Whenever a line in the data below includes the string "bugfix", copy it out.

- Opening Delimiter -

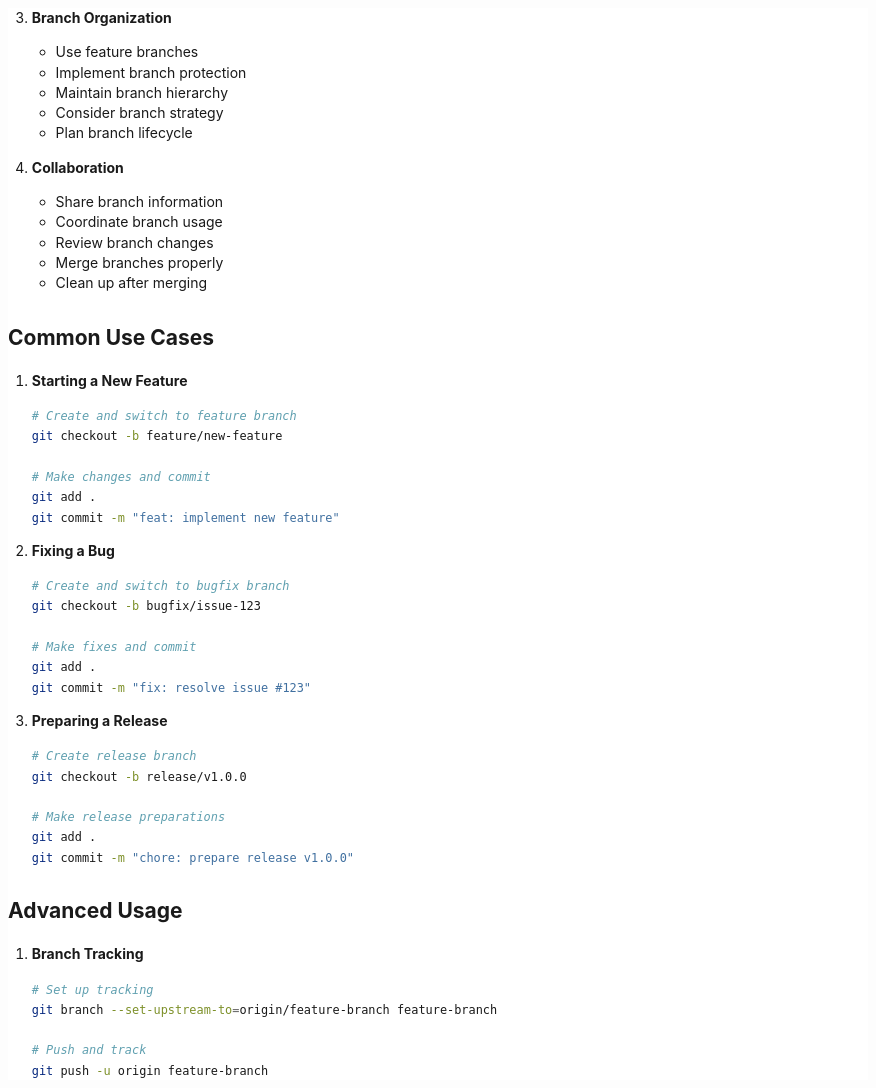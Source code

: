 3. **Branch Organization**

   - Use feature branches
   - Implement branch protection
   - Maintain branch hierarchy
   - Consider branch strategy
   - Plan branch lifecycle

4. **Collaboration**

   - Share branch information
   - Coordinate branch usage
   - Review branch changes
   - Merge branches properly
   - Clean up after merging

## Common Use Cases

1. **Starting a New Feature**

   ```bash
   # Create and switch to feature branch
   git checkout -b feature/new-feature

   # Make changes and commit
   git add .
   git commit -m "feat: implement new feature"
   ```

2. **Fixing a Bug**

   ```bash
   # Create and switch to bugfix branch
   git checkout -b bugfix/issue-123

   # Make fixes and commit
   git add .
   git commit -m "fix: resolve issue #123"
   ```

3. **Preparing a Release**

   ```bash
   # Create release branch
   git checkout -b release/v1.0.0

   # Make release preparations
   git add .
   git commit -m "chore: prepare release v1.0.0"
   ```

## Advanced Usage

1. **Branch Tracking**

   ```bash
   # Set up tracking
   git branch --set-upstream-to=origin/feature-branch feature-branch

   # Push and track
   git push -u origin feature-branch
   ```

- Closing Delimiter -
- Opening Delimiter -

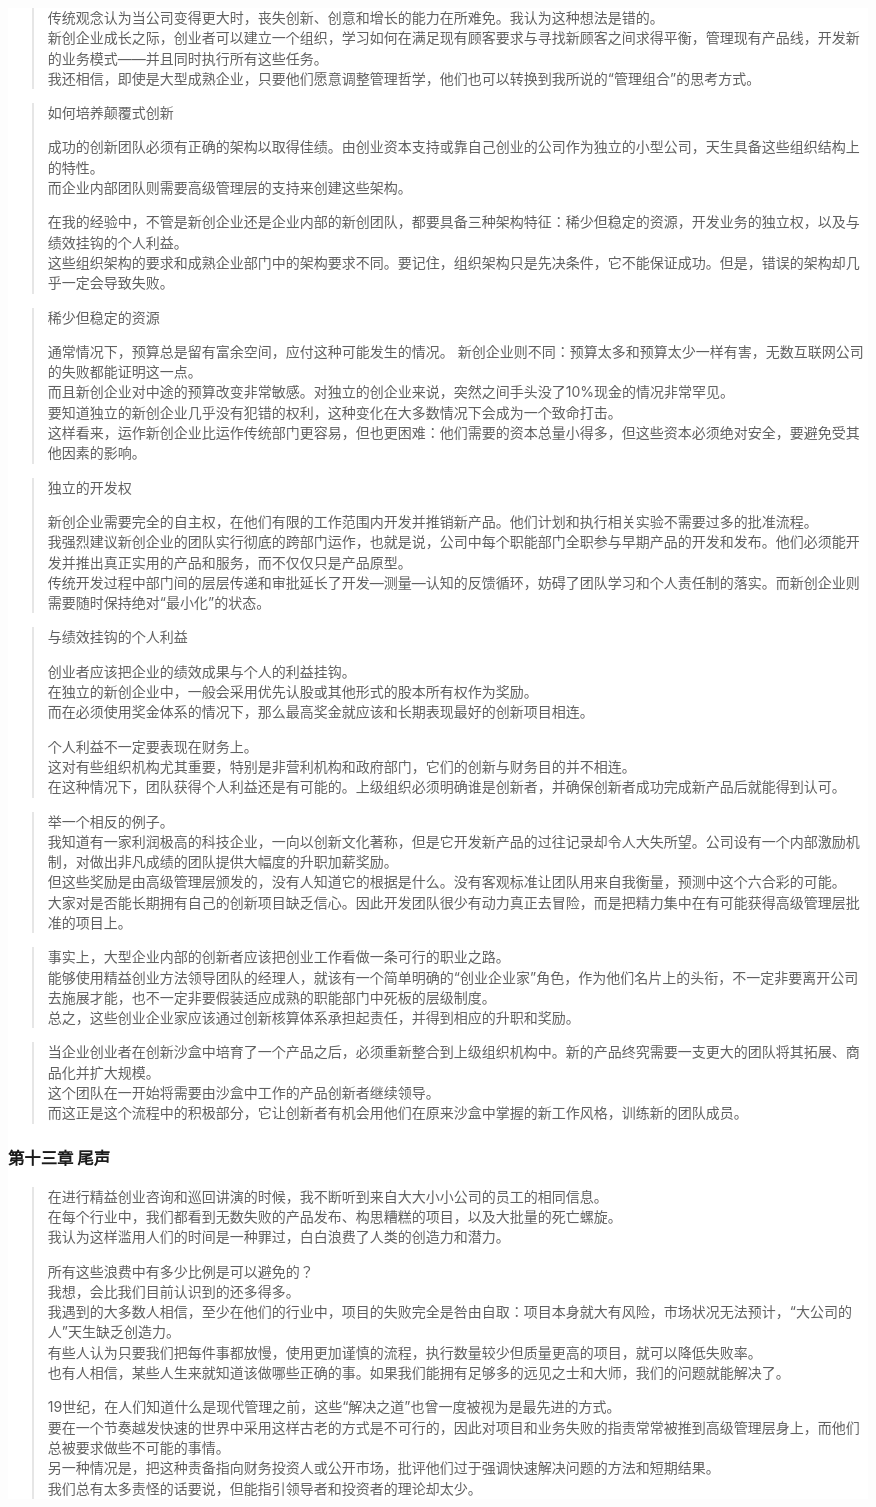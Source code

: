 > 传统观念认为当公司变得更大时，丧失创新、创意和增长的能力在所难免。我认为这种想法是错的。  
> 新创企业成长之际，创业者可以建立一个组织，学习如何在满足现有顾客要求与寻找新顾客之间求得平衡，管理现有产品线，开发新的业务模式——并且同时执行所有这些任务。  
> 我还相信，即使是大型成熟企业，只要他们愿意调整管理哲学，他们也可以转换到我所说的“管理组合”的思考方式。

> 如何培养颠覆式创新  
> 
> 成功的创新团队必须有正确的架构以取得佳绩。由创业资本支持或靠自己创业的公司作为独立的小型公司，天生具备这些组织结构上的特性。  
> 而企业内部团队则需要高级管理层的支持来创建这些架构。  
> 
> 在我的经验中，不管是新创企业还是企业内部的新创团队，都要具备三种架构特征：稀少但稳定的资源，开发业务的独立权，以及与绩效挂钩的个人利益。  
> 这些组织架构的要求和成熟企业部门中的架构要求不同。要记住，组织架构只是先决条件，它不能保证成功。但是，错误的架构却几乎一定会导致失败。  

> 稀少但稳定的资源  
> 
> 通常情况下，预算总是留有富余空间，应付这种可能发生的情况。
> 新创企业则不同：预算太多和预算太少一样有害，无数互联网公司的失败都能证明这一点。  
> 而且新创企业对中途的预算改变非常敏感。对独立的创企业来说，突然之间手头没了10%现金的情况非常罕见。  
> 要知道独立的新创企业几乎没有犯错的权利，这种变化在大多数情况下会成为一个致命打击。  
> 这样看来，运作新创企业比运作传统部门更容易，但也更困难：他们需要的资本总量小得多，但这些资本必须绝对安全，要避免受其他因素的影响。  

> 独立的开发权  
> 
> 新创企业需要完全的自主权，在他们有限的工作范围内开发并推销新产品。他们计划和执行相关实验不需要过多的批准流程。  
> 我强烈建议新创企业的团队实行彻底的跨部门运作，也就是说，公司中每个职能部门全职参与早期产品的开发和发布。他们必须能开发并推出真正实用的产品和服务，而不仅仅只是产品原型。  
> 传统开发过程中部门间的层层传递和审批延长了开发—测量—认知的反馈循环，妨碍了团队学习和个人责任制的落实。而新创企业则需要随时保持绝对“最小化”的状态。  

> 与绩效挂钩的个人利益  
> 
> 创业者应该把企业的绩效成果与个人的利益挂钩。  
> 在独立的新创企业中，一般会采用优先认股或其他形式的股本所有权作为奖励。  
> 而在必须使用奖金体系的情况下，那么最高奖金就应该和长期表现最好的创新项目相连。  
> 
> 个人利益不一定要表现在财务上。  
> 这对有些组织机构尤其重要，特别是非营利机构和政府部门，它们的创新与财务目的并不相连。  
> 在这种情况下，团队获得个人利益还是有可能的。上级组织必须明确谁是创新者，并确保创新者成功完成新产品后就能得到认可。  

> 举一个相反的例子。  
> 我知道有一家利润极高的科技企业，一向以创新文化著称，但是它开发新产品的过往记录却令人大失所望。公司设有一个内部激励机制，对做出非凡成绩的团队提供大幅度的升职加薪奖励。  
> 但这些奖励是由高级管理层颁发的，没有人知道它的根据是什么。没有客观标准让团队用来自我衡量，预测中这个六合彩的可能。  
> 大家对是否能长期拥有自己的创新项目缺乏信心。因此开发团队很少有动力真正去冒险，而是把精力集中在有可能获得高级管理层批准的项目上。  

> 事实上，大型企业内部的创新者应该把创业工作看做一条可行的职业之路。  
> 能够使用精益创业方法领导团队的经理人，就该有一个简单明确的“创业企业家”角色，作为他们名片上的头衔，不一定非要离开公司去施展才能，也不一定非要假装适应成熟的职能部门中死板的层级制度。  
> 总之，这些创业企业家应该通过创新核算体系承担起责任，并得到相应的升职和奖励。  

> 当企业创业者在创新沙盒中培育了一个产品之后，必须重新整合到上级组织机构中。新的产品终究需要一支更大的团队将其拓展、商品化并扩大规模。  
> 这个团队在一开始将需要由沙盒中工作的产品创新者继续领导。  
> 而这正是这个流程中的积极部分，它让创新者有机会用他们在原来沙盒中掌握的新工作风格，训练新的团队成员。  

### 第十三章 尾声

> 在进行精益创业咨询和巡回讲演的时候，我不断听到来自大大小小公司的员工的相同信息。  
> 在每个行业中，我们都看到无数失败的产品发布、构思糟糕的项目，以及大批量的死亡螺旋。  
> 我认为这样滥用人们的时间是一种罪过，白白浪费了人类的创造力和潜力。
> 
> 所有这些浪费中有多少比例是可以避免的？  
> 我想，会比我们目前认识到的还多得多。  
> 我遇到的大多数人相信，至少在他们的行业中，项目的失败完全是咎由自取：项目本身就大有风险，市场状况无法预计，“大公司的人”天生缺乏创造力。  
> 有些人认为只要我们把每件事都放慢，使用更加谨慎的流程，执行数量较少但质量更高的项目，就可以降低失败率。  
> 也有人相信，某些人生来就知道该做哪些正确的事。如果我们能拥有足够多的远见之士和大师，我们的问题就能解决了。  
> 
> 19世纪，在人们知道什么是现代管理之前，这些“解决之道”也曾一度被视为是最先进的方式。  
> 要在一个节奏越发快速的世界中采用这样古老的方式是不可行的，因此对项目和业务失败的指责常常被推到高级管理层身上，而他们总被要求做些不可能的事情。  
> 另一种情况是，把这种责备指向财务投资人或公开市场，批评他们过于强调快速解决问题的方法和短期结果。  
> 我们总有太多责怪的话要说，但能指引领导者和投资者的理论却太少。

- Closing Delimiter -
- Opening Delimiter -

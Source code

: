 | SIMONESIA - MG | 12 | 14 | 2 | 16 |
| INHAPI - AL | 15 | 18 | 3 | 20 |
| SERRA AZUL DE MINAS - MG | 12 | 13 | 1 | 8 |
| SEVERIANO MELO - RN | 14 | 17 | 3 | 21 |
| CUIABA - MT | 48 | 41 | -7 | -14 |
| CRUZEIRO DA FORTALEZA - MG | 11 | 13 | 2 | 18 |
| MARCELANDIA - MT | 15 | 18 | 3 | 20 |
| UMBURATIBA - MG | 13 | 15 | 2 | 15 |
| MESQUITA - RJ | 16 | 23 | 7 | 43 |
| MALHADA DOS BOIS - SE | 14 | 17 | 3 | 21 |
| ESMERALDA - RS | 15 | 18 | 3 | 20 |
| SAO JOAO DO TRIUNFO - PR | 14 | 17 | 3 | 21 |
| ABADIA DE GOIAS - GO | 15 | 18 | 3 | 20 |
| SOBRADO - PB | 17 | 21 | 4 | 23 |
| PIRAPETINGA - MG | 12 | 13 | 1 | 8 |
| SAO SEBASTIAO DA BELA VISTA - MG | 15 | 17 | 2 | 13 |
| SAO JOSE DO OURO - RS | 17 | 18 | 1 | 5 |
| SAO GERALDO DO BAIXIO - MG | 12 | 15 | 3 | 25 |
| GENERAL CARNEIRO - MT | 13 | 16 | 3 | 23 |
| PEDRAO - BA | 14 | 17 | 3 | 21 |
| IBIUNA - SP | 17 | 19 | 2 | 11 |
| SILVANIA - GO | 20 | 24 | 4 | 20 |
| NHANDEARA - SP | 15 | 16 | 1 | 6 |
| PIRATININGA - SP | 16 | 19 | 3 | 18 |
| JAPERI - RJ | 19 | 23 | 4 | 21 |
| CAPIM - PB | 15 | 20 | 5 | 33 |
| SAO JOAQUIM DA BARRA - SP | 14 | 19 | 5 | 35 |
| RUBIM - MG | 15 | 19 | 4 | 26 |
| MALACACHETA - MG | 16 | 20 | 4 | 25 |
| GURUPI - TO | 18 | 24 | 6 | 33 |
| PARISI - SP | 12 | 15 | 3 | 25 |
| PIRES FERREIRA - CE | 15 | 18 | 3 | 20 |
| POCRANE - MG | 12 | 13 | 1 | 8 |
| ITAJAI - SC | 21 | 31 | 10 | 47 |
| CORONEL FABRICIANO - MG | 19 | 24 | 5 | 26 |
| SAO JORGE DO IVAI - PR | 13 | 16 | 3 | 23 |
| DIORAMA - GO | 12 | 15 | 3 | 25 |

- Closing Delimiter -

| Response to the task |
   # Create and switch to bugfix branch
   git checkout -b bugfix/issue-123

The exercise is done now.